##### DATA UNDER STUDY #####
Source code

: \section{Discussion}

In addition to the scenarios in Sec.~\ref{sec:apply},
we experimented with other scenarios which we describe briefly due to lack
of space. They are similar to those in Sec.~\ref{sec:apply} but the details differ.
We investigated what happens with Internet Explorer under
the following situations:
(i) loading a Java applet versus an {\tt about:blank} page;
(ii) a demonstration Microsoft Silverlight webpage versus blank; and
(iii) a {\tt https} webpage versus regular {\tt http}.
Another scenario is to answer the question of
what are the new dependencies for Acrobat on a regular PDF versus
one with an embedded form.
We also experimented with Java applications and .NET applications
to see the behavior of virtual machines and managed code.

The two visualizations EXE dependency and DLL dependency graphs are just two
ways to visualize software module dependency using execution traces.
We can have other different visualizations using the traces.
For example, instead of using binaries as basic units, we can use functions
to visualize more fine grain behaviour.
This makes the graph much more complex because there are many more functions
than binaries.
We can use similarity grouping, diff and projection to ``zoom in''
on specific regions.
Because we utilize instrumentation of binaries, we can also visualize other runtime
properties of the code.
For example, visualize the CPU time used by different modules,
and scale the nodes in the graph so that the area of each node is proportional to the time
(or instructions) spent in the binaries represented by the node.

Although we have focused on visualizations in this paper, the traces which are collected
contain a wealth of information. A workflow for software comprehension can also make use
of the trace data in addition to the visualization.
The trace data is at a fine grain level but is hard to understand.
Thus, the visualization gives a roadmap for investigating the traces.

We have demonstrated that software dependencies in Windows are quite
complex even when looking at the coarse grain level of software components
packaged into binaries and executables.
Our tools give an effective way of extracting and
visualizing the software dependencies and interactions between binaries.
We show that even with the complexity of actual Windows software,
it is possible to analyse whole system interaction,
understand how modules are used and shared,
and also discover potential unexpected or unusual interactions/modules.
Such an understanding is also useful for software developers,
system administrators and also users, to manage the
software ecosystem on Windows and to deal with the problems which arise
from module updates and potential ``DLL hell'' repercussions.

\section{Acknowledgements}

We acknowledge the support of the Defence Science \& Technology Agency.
#####
##### DATA UNDER STUDY #####
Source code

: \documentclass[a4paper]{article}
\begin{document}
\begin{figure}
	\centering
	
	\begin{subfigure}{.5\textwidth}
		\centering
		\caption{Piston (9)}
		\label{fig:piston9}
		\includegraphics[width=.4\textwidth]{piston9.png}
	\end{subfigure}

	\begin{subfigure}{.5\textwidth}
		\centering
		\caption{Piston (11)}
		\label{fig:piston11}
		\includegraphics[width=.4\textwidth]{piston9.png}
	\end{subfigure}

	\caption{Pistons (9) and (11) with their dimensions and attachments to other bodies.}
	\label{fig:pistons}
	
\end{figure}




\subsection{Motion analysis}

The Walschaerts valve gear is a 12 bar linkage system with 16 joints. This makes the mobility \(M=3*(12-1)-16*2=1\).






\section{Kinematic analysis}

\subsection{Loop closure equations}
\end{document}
#####
##### DATA UNDER STUDY #####
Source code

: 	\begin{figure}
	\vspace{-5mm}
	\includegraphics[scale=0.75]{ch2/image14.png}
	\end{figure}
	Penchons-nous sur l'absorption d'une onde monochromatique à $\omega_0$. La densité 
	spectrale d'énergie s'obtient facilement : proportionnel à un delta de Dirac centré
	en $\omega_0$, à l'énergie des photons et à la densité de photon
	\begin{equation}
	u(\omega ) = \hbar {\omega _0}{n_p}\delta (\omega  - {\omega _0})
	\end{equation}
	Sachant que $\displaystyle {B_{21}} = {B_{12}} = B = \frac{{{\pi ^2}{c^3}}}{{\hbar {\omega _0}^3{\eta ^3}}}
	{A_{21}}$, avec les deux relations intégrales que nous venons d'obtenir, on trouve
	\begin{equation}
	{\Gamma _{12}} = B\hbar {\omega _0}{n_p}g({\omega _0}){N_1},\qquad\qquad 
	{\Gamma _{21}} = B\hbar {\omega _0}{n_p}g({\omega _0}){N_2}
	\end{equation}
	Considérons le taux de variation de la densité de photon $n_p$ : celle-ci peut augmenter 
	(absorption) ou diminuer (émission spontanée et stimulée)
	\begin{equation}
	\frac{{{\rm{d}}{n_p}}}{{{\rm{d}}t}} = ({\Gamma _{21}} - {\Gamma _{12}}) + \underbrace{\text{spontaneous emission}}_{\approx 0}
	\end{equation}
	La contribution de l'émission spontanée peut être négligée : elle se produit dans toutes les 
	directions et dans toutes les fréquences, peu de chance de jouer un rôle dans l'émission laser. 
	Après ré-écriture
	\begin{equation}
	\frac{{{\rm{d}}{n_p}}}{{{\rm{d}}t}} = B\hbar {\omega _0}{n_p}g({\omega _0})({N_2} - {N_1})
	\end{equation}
#####
After locating the line holding "We also experimented" above, output exactly that line and every line after it through the line holding "For example, instead". Include nothing else.

We also experimented with Java applications and .NET applications
to see the behavior of virtual machines and managed code.

The two visualizations EXE dependency and DLL dependency graphs are just two
ways to visualize software module dependency using execution traces.
We can have other different visualizations using the traces.
For example, instead of using binaries as basic units, we can use functions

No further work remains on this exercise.